For decades, the primary management for these tumors was "watchful waiting" or high-risk surgery that often resulted in incomplete removal and nerve damage. The landscape shifted with the approval of the first MEK inhibitor, selumetinib (Koselugo), which offered the first effective systemic therapy. MEK inhibitors work by blocking a key protein in the MAPK signaling pathway, which is hyperactive in NF1 and drives tumor growth.

However, existing therapies are not a panacea. While they represent a monumental step forward, response rates are modest, and the treatments come with a significant burden of side effects, including rash, gastrointestinal issues, and fatigue. This leaves a clear and urgent unmet need for next-generation therapies that can offer improved efficacy, a better safety profile, or both. For patients and their families, the prospect of a new agent that could shrink tumors more effectively or be tolerated for longer periods represents a profound source of hope.

Navigating a Competitive MEK Inhibitor Landscape

Pasithea is entering a field with established players, most notably AstraZeneca/Merck with Koselugo and SpringWorks Therapeutics with its own MEK inhibitor, mirdametinib. To succeed, PAS-004 cannot simply be another "me-too" drug; it must offer a distinct advantage. The company believes that advantage lies in its molecular architecture.

PAS-004 is a "next-generation macrocyclic MEK inhibitor." The term "macrocyclic" refers to the drug's rigid, ring-like chemical structure. This design is intended to confer greater selectivity for the MEK target and optimize its pharmacokinetic properties—how the drug is absorbed, distributed, and eliminated by the body. In theory, this could translate into a more sustained suppression of the MAPK pathway at a lower dose, potentially leading to fewer off-target side effects that are often linked to high peak concentrations of a drug in the bloodstream. If this hypothesis holds true in the clinic, PAS-004 could offer a superior therapeutic window, delivering more powerful anti-tumor activity with improved tolerability.

The amended trial protocol, with its enhanced MRI scans and detailed measurements of both plexiform and cutaneous neurofibromas, is designed to prove precisely this point. By capturing granular data on tumor response across a wider dose range, Pasithea is building the evidence base to demonstrate differentiation from its competitors.

The Corporate Backdrop: Funding and Focus

An ambitious clinical strategy requires a solid financial foundation.
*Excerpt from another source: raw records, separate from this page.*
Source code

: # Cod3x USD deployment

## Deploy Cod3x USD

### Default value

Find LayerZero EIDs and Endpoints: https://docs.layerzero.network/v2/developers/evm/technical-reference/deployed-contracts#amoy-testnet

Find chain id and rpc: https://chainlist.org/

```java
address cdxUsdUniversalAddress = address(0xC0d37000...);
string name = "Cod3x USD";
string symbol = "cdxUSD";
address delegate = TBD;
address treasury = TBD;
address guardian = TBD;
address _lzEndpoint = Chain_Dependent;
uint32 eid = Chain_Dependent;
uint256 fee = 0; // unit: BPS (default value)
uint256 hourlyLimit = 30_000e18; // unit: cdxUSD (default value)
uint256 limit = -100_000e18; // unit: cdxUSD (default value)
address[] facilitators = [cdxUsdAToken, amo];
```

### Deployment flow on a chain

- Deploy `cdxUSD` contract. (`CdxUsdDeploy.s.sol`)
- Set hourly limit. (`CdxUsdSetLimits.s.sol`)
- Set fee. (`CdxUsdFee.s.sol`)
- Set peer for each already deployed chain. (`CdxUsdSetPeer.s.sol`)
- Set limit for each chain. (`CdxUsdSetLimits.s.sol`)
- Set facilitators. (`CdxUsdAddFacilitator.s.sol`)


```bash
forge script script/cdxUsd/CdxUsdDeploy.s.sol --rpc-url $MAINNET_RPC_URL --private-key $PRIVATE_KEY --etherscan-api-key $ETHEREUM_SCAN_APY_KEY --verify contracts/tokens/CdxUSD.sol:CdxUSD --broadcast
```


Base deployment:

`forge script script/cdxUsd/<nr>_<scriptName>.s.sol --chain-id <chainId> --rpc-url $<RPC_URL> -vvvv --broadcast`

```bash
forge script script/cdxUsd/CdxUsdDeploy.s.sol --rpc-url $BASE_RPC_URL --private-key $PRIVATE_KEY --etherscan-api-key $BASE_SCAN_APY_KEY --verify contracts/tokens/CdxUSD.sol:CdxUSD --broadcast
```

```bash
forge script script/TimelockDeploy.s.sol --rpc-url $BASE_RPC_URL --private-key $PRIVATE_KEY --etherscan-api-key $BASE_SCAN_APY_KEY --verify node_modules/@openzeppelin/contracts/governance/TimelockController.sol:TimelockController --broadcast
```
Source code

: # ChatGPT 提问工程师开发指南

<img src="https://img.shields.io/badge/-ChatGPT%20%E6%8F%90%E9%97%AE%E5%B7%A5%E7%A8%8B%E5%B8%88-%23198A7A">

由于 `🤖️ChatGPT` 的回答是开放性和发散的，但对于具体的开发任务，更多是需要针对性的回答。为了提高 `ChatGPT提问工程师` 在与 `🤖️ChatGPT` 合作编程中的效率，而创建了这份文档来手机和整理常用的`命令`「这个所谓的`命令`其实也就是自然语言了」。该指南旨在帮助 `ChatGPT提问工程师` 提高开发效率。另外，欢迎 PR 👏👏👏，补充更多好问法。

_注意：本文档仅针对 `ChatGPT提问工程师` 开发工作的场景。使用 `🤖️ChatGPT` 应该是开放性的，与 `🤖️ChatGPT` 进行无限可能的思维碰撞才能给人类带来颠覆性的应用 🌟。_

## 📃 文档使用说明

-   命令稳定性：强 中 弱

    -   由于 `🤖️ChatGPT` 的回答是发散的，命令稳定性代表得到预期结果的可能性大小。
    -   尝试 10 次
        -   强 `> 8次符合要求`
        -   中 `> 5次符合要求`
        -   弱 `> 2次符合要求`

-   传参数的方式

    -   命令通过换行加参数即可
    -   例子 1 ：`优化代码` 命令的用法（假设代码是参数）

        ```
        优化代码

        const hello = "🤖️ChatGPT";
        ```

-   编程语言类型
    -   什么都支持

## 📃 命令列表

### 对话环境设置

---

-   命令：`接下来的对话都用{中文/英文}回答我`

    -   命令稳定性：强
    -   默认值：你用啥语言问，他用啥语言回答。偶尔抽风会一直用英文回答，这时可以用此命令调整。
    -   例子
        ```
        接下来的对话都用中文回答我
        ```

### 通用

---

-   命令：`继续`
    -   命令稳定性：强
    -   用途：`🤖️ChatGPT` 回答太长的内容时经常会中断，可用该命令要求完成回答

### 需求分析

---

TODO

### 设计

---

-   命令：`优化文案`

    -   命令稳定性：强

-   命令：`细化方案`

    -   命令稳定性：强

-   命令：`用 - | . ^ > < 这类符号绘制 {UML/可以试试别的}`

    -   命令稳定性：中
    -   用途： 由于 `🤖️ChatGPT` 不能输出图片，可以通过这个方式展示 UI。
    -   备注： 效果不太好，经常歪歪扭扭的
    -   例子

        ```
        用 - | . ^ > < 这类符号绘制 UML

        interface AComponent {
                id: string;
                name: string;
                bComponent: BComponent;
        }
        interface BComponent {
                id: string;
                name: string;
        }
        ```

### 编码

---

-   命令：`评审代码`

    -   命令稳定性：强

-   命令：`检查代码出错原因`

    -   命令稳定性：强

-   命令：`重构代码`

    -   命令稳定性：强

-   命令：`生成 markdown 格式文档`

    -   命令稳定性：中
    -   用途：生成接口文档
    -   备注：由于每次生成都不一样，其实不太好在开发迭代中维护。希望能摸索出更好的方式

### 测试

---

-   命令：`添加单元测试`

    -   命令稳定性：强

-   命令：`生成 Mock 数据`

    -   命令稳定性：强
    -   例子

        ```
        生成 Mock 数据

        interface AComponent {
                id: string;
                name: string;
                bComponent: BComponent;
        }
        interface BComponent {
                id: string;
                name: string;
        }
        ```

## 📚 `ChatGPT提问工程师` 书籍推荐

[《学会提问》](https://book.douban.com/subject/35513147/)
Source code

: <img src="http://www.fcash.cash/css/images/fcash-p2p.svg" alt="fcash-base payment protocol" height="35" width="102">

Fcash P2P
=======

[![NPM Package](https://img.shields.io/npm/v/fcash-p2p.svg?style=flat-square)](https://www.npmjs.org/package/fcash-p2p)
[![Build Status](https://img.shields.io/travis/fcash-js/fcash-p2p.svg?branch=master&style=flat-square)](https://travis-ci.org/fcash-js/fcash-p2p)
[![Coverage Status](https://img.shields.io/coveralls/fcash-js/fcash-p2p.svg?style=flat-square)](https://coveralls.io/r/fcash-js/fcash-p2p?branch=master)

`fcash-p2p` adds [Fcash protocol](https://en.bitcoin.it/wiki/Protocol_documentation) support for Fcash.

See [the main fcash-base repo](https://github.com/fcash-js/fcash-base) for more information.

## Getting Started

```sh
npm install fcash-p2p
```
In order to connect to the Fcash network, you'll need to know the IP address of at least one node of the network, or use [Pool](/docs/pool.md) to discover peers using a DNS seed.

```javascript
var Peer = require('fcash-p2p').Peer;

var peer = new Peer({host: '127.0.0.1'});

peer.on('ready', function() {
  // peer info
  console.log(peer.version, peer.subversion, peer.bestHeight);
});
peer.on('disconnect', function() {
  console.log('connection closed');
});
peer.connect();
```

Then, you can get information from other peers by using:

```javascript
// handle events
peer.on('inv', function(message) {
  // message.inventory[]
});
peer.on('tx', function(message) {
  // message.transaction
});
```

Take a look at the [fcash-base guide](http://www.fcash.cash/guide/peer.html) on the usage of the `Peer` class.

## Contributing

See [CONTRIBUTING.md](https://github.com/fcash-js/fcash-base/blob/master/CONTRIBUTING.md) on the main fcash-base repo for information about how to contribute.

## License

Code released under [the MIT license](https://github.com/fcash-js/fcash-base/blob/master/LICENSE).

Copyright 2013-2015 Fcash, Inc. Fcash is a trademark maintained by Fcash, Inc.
The expansion of a clinical trial inevitably increases costs related to patient care, drug manufacturing, and data analysis. Pasithea appears prepared for this. A $60 million public offering completed in December 2025 provided the company with a cash runway projected to last into the first half of 2028, giving it the financial stability to execute this enhanced clinical plan without immediate funding pressures.

The company has also strengthened its leadership, appointing Dr. Kartik Krishnan, a veteran with over two decades of clinical development experience, as its Chief Medical Officer in May. This move signals a commitment to rigorous clinical execution as the PAS-004 program advances. While the company's stock has faced pressure, receiving a non-compliance notice from Nasdaq earlier this year regarding its minimum bid price, its operational focus remains squarely on its clinical pipeline. For a clinical-stage biotech, progress is measured not by daily stock fluctuations, but by trial milestones. The upcoming interim data in late 2026 will be the next critical test, offering the first glimpse into whether Pasithea's strategic gambit on PAS-004 will pay off.